In a moment of insight, I realized there was a function I had seen during my perusal of the Control.Lens library that I’d forgotten about. It was called at, and I had passed it over because it didn’t typecheck with [a]. at’s semantics allow it to insert or delete from its container if the key doesn’t exist, or if you return a None. Obviously this doesn’t work for [a], as it’s impossible to meaningfully insert at index 1000 into an empty list.

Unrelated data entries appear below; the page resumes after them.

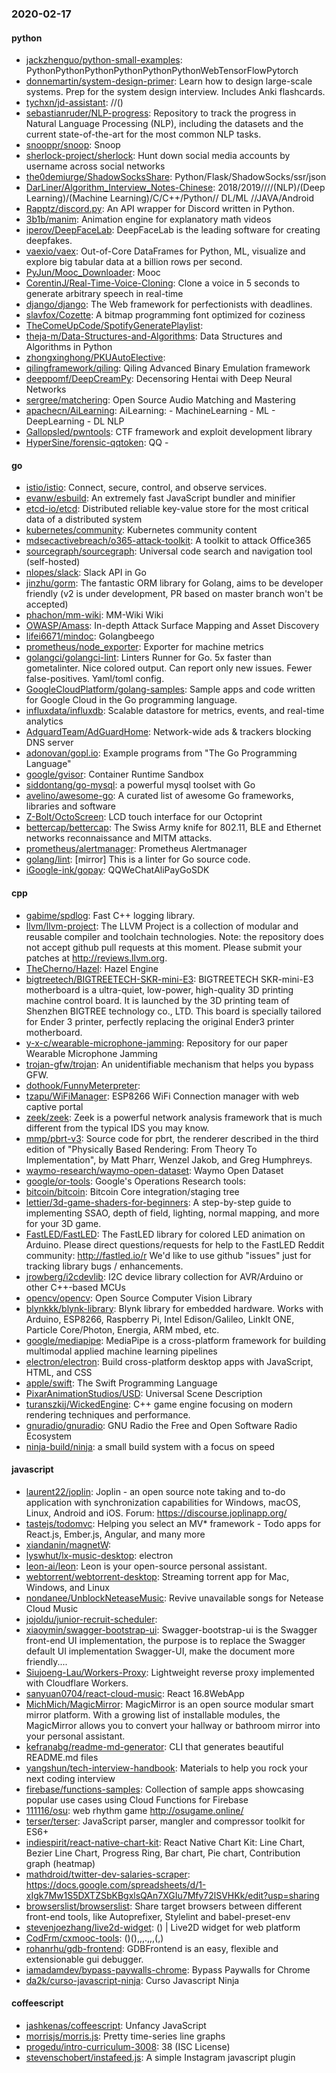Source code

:### 2020-02-17

#### python
* [jackzhenguo/python-small-examples](https://github.com/jackzhenguo/python-small-examples): PythonPythonPythonPythonPythonPythonWebTensorFlowPytorch
* [donnemartin/system-design-primer](https://github.com/donnemartin/system-design-primer): Learn how to design large-scale systems. Prep for the system design interview. Includes Anki flashcards.
* [tychxn/jd-assistant](https://github.com/tychxn/jd-assistant): //()
* [sebastianruder/NLP-progress](https://github.com/sebastianruder/NLP-progress): Repository to track the progress in Natural Language Processing (NLP), including the datasets and the current state-of-the-art for the most common NLP tasks.
* [snooppr/snoop](https://github.com/snooppr/snoop): Snoop       
* [sherlock-project/sherlock](https://github.com/sherlock-project/sherlock):  Hunt down social media accounts by username across social networks
* [the0demiurge/ShadowSocksShare](https://github.com/the0demiurge/ShadowSocksShare): Python/Flask/ShadowSocks/ssr/json 
* [DarLiner/Algorithm_Interview_Notes-Chinese](https://github.com/DarLiner/Algorithm_Interview_Notes-Chinese): 2018/2019////(NLP)/(Deep Learning)/(Machine Learning)/C/C++/Python//  DL/ML  //JAVA/Android
* [Rapptz/discord.py](https://github.com/Rapptz/discord.py): An API wrapper for Discord written in Python.
* [3b1b/manim](https://github.com/3b1b/manim): Animation engine for explanatory math videos
* [iperov/DeepFaceLab](https://github.com/iperov/DeepFaceLab): DeepFaceLab is the leading software for creating deepfakes.
* [vaexio/vaex](https://github.com/vaexio/vaex): Out-of-Core DataFrames for Python, ML, visualize and explore big tabular data at a billion rows per second.
* [PyJun/Mooc_Downloader](https://github.com/PyJun/Mooc_Downloader): Mooc
* [CorentinJ/Real-Time-Voice-Cloning](https://github.com/CorentinJ/Real-Time-Voice-Cloning): Clone a voice in 5 seconds to generate arbitrary speech in real-time
* [django/django](https://github.com/django/django): The Web framework for perfectionists with deadlines.
* [slavfox/Cozette](https://github.com/slavfox/Cozette): A bitmap programming font optimized for coziness 
* [TheComeUpCode/SpotifyGeneratePlaylist](https://github.com/TheComeUpCode/SpotifyGeneratePlaylist): 
* [theja-m/Data-Structures-and-Algorithms](https://github.com/theja-m/Data-Structures-and-Algorithms): Data Structures and Algorithms in Python
* [zhongxinghong/PKUAutoElective](https://github.com/zhongxinghong/PKUAutoElective): 
* [qilingframework/qiling](https://github.com/qilingframework/qiling): Qiling Advanced Binary Emulation framework
* [deeppomf/DeepCreamPy](https://github.com/deeppomf/DeepCreamPy): Decensoring Hentai with Deep Neural Networks
* [sergree/matchering](https://github.com/sergree/matchering):  Open Source Audio Matching and Mastering
* [apachecn/AiLearning](https://github.com/apachecn/AiLearning): AiLearning:  - MachineLearning - ML - DeepLearning - DL NLP
* [Gallopsled/pwntools](https://github.com/Gallopsled/pwntools): CTF framework and exploit development library
* [HyperSine/forensic-qqtoken](https://github.com/HyperSine/forensic-qqtoken): QQ - 

#### go
* [istio/istio](https://github.com/istio/istio): Connect, secure, control, and observe services.
* [evanw/esbuild](https://github.com/evanw/esbuild): An extremely fast JavaScript bundler and minifier
* [etcd-io/etcd](https://github.com/etcd-io/etcd): Distributed reliable key-value store for the most critical data of a distributed system
* [kubernetes/community](https://github.com/kubernetes/community): Kubernetes community content
* [mdsecactivebreach/o365-attack-toolkit](https://github.com/mdsecactivebreach/o365-attack-toolkit): A toolkit to attack Office365
* [sourcegraph/sourcegraph](https://github.com/sourcegraph/sourcegraph): Universal code search and navigation tool (self-hosted)
* [nlopes/slack](https://github.com/nlopes/slack): Slack API in Go
* [jinzhu/gorm](https://github.com/jinzhu/gorm): The fantastic ORM library for Golang, aims to be developer friendly (v2 is under development, PR based on master branch won't be accepted)
* [phachon/mm-wiki](https://github.com/phachon/mm-wiki): MM-Wiki  Wiki 
* [OWASP/Amass](https://github.com/OWASP/Amass): In-depth Attack Surface Mapping and Asset Discovery
* [lifei6671/mindoc](https://github.com/lifei6671/mindoc): Golangbeego
* [prometheus/node_exporter](https://github.com/prometheus/node_exporter): Exporter for machine metrics
* [golangci/golangci-lint](https://github.com/golangci/golangci-lint): Linters Runner for Go. 5x faster than gometalinter. Nice colored output. Can report only new issues. Fewer false-positives. Yaml/toml config.
* [GoogleCloudPlatform/golang-samples](https://github.com/GoogleCloudPlatform/golang-samples): Sample apps and code written for Google Cloud in the Go programming language.
* [influxdata/influxdb](https://github.com/influxdata/influxdb): Scalable datastore for metrics, events, and real-time analytics
* [AdguardTeam/AdGuardHome](https://github.com/AdguardTeam/AdGuardHome): Network-wide ads & trackers blocking DNS server
* [adonovan/gopl.io](https://github.com/adonovan/gopl.io): Example programs from "The Go Programming Language"
* [google/gvisor](https://github.com/google/gvisor): Container Runtime Sandbox
* [siddontang/go-mysql](https://github.com/siddontang/go-mysql): a powerful mysql toolset with Go
* [avelino/awesome-go](https://github.com/avelino/awesome-go): A curated list of awesome Go frameworks, libraries and software
* [Z-Bolt/OctoScreen](https://github.com/Z-Bolt/OctoScreen): LCD touch interface for our Octoprint
* [bettercap/bettercap](https://github.com/bettercap/bettercap): The Swiss Army knife for 802.11, BLE and Ethernet networks reconnaissance and MITM attacks.
* [prometheus/alertmanager](https://github.com/prometheus/alertmanager): Prometheus Alertmanager
* [golang/lint](https://github.com/golang/lint): [mirror] This is a linter for Go source code.
* [iGoogle-ink/gopay](https://github.com/iGoogle-ink/gopay): QQWeChatAliPayGoSDK

#### cpp
* [gabime/spdlog](https://github.com/gabime/spdlog): Fast C++ logging library.
* [llvm/llvm-project](https://github.com/llvm/llvm-project): The LLVM Project is a collection of modular and reusable compiler and toolchain technologies. Note: the repository does not accept github pull requests at this moment. Please submit your patches at http://reviews.llvm.org.
* [TheCherno/Hazel](https://github.com/TheCherno/Hazel): Hazel Engine
* [bigtreetech/BIGTREETECH-SKR-mini-E3](https://github.com/bigtreetech/BIGTREETECH-SKR-mini-E3): BIGTREETECH SKR-mini-E3 motherboard is a ultra-quiet, low-power, high-quality 3D printing machine control board. It is launched by the 3D printing team of Shenzhen BIGTREE technology co., LTD. This board is specially tailored for Ender 3 printer, perfectly replacing the original Ender3 printer motherboard.
* [y-x-c/wearable-microphone-jamming](https://github.com/y-x-c/wearable-microphone-jamming): Repository for our paper Wearable Microphone Jamming
* [trojan-gfw/trojan](https://github.com/trojan-gfw/trojan): An unidentifiable mechanism that helps you bypass GFW.
* [dothook/FunnyMeterpreter](https://github.com/dothook/FunnyMeterpreter): 
* [tzapu/WiFiManager](https://github.com/tzapu/WiFiManager): ESP8266 WiFi Connection manager with web captive portal
* [zeek/zeek](https://github.com/zeek/zeek): Zeek is a powerful network analysis framework that is much different from the typical IDS you may know.
* [mmp/pbrt-v3](https://github.com/mmp/pbrt-v3): Source code for pbrt, the renderer described in the third edition of "Physically Based Rendering: From Theory To Implementation", by Matt Pharr, Wenzel Jakob, and Greg Humphreys.
* [waymo-research/waymo-open-dataset](https://github.com/waymo-research/waymo-open-dataset): Waymo Open Dataset
* [google/or-tools](https://github.com/google/or-tools): Google's Operations Research tools:
* [bitcoin/bitcoin](https://github.com/bitcoin/bitcoin): Bitcoin Core integration/staging tree
* [lettier/3d-game-shaders-for-beginners](https://github.com/lettier/3d-game-shaders-for-beginners):  A step-by-step guide to implementing SSAO, depth of field, lighting, normal mapping, and more for your 3D game.
* [FastLED/FastLED](https://github.com/FastLED/FastLED): The FastLED library for colored LED animation on Arduino. Please direct questions/requests for help to the FastLED Reddit community: http://fastled.io/r We'd like to use github "issues" just for tracking library bugs / enhancements.
* [jrowberg/i2cdevlib](https://github.com/jrowberg/i2cdevlib): I2C device library collection for AVR/Arduino or other C++-based MCUs
* [opencv/opencv](https://github.com/opencv/opencv): Open Source Computer Vision Library
* [blynkkk/blynk-library](https://github.com/blynkkk/blynk-library): Blynk library for embedded hardware. Works with Arduino, ESP8266, Raspberry Pi, Intel Edison/Galileo, LinkIt ONE, Particle Core/Photon, Energia, ARM mbed, etc.
* [google/mediapipe](https://github.com/google/mediapipe): MediaPipe is a cross-platform framework for building multimodal applied machine learning pipelines
* [electron/electron](https://github.com/electron/electron): Build cross-platform desktop apps with JavaScript, HTML, and CSS
* [apple/swift](https://github.com/apple/swift): The Swift Programming Language
* [PixarAnimationStudios/USD](https://github.com/PixarAnimationStudios/USD): Universal Scene Description
* [turanszkij/WickedEngine](https://github.com/turanszkij/WickedEngine): C++ game engine focusing on modern rendering techniques and performance.
* [gnuradio/gnuradio](https://github.com/gnuradio/gnuradio): GNU Radio  the Free and Open Software Radio Ecosystem
* [ninja-build/ninja](https://github.com/ninja-build/ninja): a small build system with a focus on speed

#### javascript
* [laurent22/joplin](https://github.com/laurent22/joplin): Joplin - an open source note taking and to-do application with synchronization capabilities for Windows, macOS, Linux, Android and iOS. Forum: https://discourse.joplinapp.org/
* [tastejs/todomvc](https://github.com/tastejs/todomvc): Helping you select an MV* framework - Todo apps for React.js, Ember.js, Angular, and many more
* [xiandanin/magnetW](https://github.com/xiandanin/magnetW): 
* [lyswhut/lx-music-desktop](https://github.com/lyswhut/lx-music-desktop):  electron 
* [leon-ai/leon](https://github.com/leon-ai/leon):  Leon is your open-source personal assistant.
* [webtorrent/webtorrent-desktop](https://github.com/webtorrent/webtorrent-desktop):  Streaming torrent app for Mac, Windows, and Linux
* [nondanee/UnblockNeteaseMusic](https://github.com/nondanee/UnblockNeteaseMusic): Revive unavailable songs for Netease Cloud Music
* [jojoldu/junior-recruit-scheduler](https://github.com/jojoldu/junior-recruit-scheduler):    
* [xiaoymin/swagger-bootstrap-ui](https://github.com/xiaoymin/swagger-bootstrap-ui): Swagger-bootstrap-ui is the Swagger front-end UI implementation, the purpose is to replace the Swagger default UI implementation Swagger-UI, make the document more friendly....
* [Siujoeng-Lau/Workers-Proxy](https://github.com/Siujoeng-Lau/Workers-Proxy): Lightweight reverse proxy implemented with Cloudflare Workers.
* [sanyuan0704/react-cloud-music](https://github.com/sanyuan0704/react-cloud-music): React 16.8WebApp
* [MichMich/MagicMirror](https://github.com/MichMich/MagicMirror): MagicMirror is an open source modular smart mirror platform. With a growing list of installable modules, the MagicMirror allows you to convert your hallway or bathroom mirror into your personal assistant.
* [kefranabg/readme-md-generator](https://github.com/kefranabg/readme-md-generator):  CLI that generates beautiful README.md files
* [yangshun/tech-interview-handbook](https://github.com/yangshun/tech-interview-handbook):  Materials to help you rock your next coding interview
* [firebase/functions-samples](https://github.com/firebase/functions-samples): Collection of sample apps showcasing popular use cases using Cloud Functions for Firebase
* [111116/osu](https://github.com/111116/osu): web rhythm game http://osugame.online/
* [terser/terser](https://github.com/terser/terser):  JavaScript parser, mangler and compressor toolkit for ES6+
* [indiespirit/react-native-chart-kit](https://github.com/indiespirit/react-native-chart-kit): React Native Chart Kit: Line Chart, Bezier Line Chart, Progress Ring, Bar chart, Pie chart, Contribution graph (heatmap)
* [mathdroid/twitter-dev-salaries-scraper](https://github.com/mathdroid/twitter-dev-salaries-scraper): https://docs.google.com/spreadsheets/d/1-xIgk7Mw1S5DXTZSbKBgxlsQAn7XGIu7Mfy72lSVHKk/edit?usp=sharing
* [browserslist/browserslist](https://github.com/browserslist/browserslist):  Share target browsers between different front-end tools, like Autoprefixer, Stylelint and babel-preset-env
* [stevenjoezhang/live2d-widget](https://github.com/stevenjoezhang/live2d-widget):  () | Live2D widget for web platform
* [CodFrm/cxmooc-tools](https://github.com/CodFrm/cxmooc-tools): ()(),,,.,,,(,)
* [rohanrhu/gdb-frontend](https://github.com/rohanrhu/gdb-frontend):  GDBFrontend is an easy, flexible and extensionable gui debugger.
* [iamadamdev/bypass-paywalls-chrome](https://github.com/iamadamdev/bypass-paywalls-chrome): Bypass Paywalls for Chrome
* [da2k/curso-javascript-ninja](https://github.com/da2k/curso-javascript-ninja): Curso Javascript Ninja

#### coffeescript
* [jashkenas/coffeescript](https://github.com/jashkenas/coffeescript): Unfancy JavaScript
* [morrisjs/morris.js](https://github.com/morrisjs/morris.js): Pretty time-series line graphs
* [progedu/intro-curriculum-3008](https://github.com/progedu/intro-curriculum-3008): 38 (ISC License)
* [stevenschobert/instafeed.js](https://github.com/stevenschobert/instafeed.js): A simple Instagram javascript plugin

But the insight remained. Maybe _wBuffers :: [Buffer] had the wrong type! I eagerly changed it to _wBuffers :: IntMap Buffer, and lo and behold, at typechecked, though appendToBuffer needed some changes:

{-# LANGUAGE LambdaCase #-}
appendToBuffer :: String -> Eden (Maybe Buffer) ()
appendToBuffer str = get >>= put . Just . \case
    -- there's a nicer way to do this but I'm doing it from memory
    Just x  -> x { _bContents = (view bContents x) ++ str }
    Nothing -> emptyBuffer { _bContents = str }

All of a sudden, we get some cool magic for free! We can create buffers where none existed before. What might be more interesting is now the user can close the first buffer but keep the number ordering on the remaining ones. This is something that vim does, and we’ve accidentally implemented it by doing no extra work.

If that’s not divine mandate that this project is the right and holy implementation of vim, I don’t know what is.

If you’re interested in seeing the whole source for this post, following the development of eden, or contributing yourself, the project can be found here.

  1. I absolutely love the naming scheme in the optics packages.

  2. This is not its real type, but it’s true at least conceptually.

  3. Except that local would break our invariant. As an exercise to the reader, see if you can prove it.

  4. My attempt at naming things with as consistent a metaphor as the lens people appears like it might have been taken too far.